_Exercise material_.
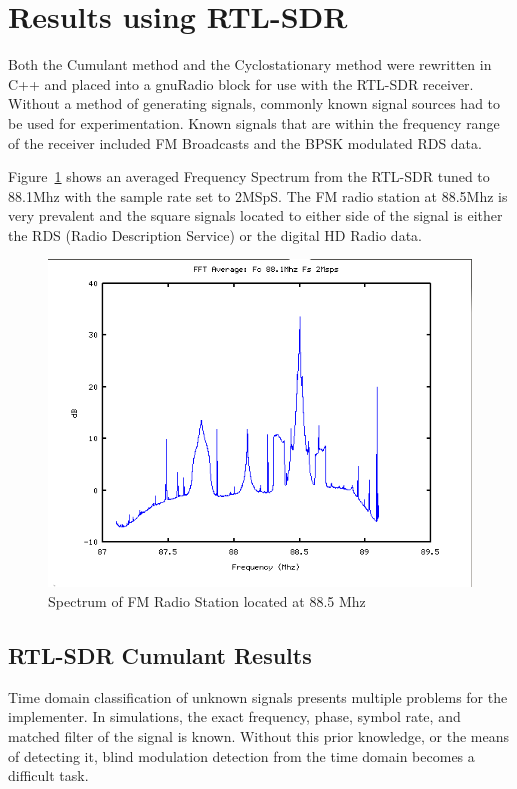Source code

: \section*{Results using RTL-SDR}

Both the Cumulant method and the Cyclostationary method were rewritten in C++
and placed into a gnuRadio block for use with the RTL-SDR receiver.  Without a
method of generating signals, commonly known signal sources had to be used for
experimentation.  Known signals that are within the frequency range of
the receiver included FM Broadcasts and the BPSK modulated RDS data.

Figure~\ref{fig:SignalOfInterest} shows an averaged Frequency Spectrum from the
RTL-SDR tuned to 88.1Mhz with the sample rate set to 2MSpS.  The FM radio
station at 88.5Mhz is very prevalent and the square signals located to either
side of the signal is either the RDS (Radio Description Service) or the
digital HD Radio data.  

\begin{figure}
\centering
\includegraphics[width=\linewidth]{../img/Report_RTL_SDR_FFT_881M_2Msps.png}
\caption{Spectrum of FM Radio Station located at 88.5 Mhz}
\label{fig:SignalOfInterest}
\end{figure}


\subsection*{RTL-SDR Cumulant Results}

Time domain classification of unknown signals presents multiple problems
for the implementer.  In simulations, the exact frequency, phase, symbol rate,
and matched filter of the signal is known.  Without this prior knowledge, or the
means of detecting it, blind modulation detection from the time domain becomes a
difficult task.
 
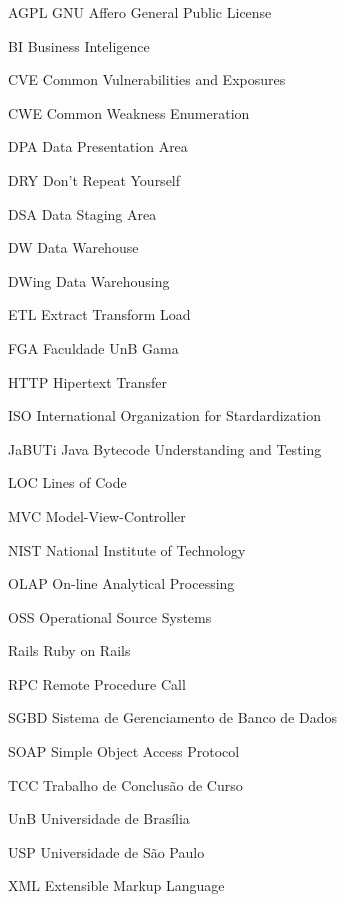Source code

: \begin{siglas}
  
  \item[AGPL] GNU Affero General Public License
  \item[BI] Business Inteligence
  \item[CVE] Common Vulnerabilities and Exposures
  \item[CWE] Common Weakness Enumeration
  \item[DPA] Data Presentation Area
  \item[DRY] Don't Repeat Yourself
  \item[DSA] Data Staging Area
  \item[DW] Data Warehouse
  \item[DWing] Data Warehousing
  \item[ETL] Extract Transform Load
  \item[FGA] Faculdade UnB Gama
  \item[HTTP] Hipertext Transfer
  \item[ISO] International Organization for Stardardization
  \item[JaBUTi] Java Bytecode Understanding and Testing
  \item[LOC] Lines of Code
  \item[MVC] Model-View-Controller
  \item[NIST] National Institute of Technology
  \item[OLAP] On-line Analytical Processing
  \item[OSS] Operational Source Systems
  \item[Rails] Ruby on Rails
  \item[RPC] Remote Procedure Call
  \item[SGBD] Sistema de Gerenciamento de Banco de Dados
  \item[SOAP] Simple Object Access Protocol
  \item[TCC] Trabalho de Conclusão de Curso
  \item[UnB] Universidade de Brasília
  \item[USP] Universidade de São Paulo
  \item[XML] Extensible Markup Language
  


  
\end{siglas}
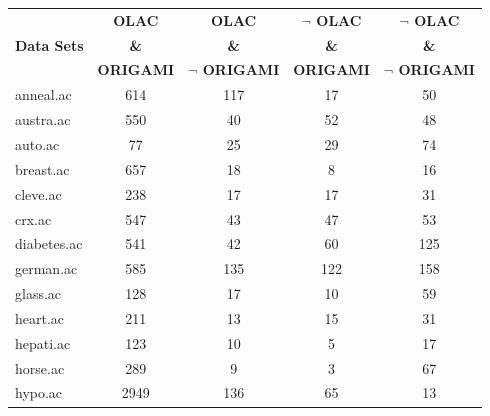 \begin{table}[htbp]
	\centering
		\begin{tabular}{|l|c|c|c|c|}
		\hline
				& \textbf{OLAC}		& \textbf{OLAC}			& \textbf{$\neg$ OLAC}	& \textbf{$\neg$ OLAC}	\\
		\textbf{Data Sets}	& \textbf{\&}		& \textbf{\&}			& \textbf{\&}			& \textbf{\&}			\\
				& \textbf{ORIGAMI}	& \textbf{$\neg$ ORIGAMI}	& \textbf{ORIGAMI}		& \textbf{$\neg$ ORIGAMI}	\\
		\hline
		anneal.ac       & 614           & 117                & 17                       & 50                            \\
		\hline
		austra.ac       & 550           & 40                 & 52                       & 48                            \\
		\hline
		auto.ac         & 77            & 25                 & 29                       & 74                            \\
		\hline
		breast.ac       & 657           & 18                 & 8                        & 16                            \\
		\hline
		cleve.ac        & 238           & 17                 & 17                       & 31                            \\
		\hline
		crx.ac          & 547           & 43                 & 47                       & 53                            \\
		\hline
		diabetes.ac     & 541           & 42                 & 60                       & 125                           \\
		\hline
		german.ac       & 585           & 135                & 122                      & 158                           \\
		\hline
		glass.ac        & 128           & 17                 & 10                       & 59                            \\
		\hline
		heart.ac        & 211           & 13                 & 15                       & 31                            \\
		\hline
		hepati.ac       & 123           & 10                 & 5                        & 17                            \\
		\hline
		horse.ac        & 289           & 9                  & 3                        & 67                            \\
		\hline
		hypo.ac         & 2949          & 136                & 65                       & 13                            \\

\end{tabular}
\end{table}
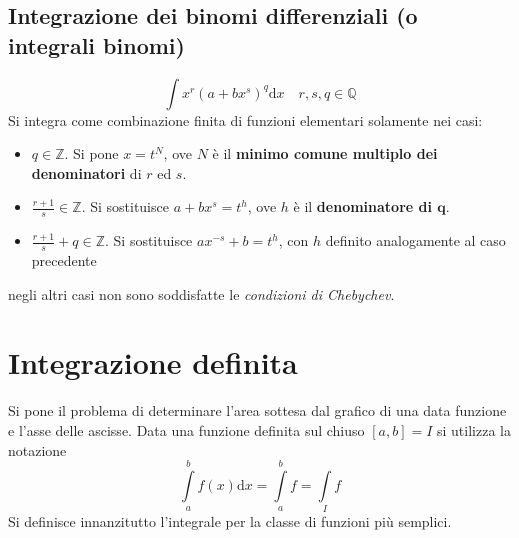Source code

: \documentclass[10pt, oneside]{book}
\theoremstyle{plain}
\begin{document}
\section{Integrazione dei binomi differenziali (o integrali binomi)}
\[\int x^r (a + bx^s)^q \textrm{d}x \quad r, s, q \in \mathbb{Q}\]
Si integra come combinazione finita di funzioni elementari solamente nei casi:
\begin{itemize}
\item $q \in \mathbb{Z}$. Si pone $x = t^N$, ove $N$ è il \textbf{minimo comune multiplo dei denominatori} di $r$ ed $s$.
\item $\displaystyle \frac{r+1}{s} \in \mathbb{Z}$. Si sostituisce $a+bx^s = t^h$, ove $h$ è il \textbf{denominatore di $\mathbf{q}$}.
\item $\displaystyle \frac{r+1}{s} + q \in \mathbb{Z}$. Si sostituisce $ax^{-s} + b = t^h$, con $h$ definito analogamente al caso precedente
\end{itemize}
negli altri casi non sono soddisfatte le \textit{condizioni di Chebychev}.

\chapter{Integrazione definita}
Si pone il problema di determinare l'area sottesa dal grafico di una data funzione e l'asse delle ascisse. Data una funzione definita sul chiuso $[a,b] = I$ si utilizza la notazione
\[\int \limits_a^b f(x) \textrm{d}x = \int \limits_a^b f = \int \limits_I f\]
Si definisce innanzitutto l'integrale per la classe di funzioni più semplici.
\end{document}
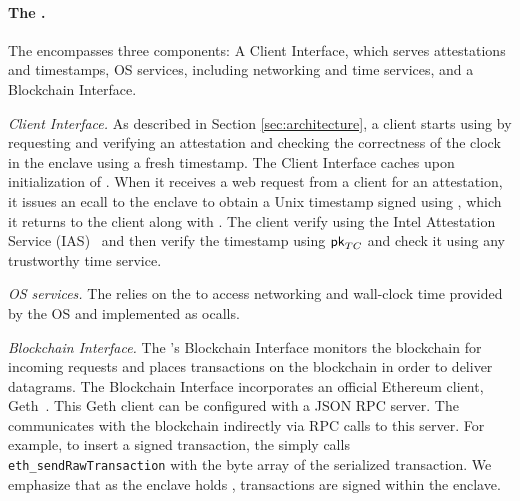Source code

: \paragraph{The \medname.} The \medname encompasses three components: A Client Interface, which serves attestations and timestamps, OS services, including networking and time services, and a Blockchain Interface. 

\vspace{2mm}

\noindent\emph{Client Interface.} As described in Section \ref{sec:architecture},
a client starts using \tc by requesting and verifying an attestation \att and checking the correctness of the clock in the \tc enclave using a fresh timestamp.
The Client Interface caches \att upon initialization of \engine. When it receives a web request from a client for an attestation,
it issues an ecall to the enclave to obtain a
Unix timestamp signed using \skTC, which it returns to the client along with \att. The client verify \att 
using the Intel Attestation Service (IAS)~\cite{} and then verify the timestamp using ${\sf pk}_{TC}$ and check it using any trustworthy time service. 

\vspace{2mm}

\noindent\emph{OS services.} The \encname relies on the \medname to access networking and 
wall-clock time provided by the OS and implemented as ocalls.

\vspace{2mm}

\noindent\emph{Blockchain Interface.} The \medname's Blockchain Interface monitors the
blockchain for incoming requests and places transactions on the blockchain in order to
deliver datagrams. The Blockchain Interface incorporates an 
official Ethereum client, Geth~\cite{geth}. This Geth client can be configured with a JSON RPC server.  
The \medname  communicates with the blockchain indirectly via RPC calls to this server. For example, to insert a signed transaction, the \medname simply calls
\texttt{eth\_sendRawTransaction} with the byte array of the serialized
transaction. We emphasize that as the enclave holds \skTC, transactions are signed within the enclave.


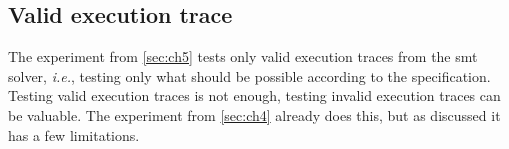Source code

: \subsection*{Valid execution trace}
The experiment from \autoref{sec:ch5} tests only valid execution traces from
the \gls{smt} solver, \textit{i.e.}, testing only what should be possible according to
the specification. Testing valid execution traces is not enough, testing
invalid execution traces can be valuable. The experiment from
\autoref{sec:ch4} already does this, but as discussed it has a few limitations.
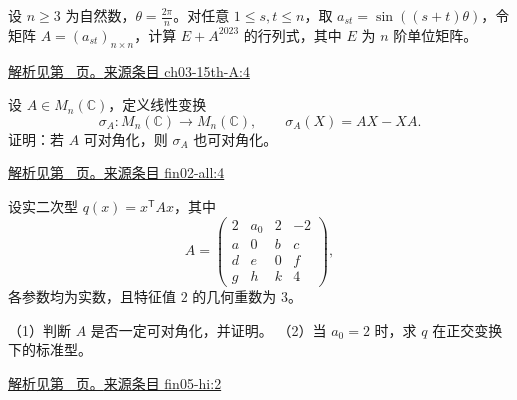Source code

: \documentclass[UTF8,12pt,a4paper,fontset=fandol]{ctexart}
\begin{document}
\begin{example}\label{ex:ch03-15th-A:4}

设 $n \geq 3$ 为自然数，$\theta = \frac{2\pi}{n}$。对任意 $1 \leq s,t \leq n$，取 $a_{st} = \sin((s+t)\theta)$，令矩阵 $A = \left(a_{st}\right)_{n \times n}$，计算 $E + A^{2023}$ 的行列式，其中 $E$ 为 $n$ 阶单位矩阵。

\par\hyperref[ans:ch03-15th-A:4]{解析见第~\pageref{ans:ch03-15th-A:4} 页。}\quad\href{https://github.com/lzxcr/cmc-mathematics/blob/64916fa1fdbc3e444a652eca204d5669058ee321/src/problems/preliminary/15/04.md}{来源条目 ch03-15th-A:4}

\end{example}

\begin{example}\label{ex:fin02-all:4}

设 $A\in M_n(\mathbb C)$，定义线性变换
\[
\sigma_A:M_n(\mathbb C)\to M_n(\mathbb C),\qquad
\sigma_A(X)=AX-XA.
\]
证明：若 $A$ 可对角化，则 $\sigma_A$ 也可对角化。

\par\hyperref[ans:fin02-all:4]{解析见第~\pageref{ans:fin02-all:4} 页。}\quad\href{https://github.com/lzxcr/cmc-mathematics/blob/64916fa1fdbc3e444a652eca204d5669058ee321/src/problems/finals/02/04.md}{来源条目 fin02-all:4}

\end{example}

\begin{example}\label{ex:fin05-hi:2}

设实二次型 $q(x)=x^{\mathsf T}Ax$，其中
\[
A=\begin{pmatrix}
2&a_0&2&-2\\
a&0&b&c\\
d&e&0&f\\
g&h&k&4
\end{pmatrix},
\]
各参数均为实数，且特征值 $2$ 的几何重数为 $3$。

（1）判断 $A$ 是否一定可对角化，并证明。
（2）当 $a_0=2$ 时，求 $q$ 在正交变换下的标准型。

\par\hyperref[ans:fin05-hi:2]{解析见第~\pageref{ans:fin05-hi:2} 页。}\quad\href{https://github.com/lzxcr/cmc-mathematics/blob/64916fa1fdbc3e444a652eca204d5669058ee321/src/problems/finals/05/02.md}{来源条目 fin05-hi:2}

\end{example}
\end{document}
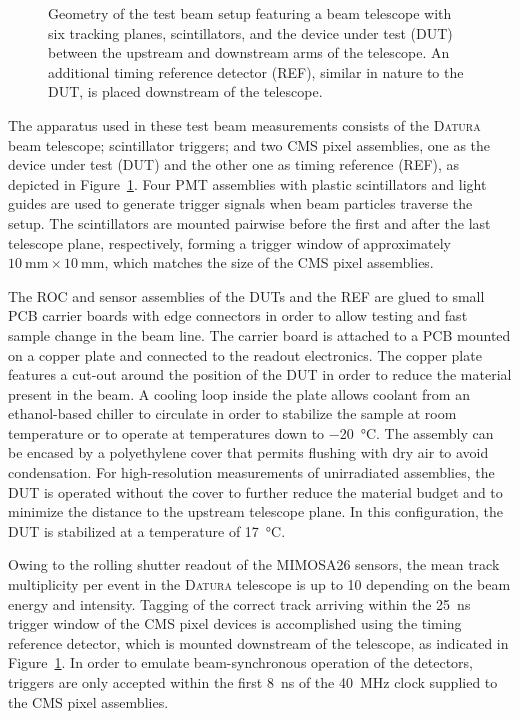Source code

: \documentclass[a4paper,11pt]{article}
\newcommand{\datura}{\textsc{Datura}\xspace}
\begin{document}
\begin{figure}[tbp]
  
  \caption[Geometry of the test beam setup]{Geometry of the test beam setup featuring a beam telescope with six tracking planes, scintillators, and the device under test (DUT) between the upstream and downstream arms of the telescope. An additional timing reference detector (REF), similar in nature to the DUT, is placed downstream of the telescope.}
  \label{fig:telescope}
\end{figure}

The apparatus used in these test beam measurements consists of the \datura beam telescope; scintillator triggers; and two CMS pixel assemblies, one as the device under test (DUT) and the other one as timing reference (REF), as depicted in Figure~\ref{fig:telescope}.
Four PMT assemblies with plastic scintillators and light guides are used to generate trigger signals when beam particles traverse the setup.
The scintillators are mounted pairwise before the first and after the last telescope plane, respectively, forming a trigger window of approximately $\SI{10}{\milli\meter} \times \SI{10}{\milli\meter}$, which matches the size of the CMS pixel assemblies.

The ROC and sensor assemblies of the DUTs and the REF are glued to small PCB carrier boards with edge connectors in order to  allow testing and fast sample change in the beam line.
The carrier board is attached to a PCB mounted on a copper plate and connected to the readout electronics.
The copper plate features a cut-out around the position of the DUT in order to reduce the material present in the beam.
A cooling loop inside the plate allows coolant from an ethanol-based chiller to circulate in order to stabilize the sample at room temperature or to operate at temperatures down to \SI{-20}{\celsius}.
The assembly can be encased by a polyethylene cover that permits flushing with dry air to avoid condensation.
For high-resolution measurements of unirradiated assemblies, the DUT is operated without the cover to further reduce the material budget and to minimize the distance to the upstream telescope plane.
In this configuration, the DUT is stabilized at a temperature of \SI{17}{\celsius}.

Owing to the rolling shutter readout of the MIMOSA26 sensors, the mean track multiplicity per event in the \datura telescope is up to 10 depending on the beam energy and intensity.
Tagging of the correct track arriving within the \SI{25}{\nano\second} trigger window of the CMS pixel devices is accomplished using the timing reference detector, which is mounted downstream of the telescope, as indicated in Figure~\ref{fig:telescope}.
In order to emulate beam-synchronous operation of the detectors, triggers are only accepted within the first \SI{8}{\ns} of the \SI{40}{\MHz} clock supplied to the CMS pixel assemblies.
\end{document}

_Try it_. All lines in the preceding records that hold the word "medname" need to be copied.

_Exercise output_.
: \paragraph{The \medname.} The \medname encompasses three components: A Client Interface, which serves attestations and timestamps, OS services, including networking and time services, and a Blockchain Interface. 
\noindent\emph{OS services.} The \encname relies on the \medname to access networking and 
\noindent\emph{Blockchain Interface.} The \medname's Blockchain Interface monitors the
The \medname  communicates with the blockchain indirectly via RPC calls to this server. For example, to insert a signed transaction, the \medname simply calls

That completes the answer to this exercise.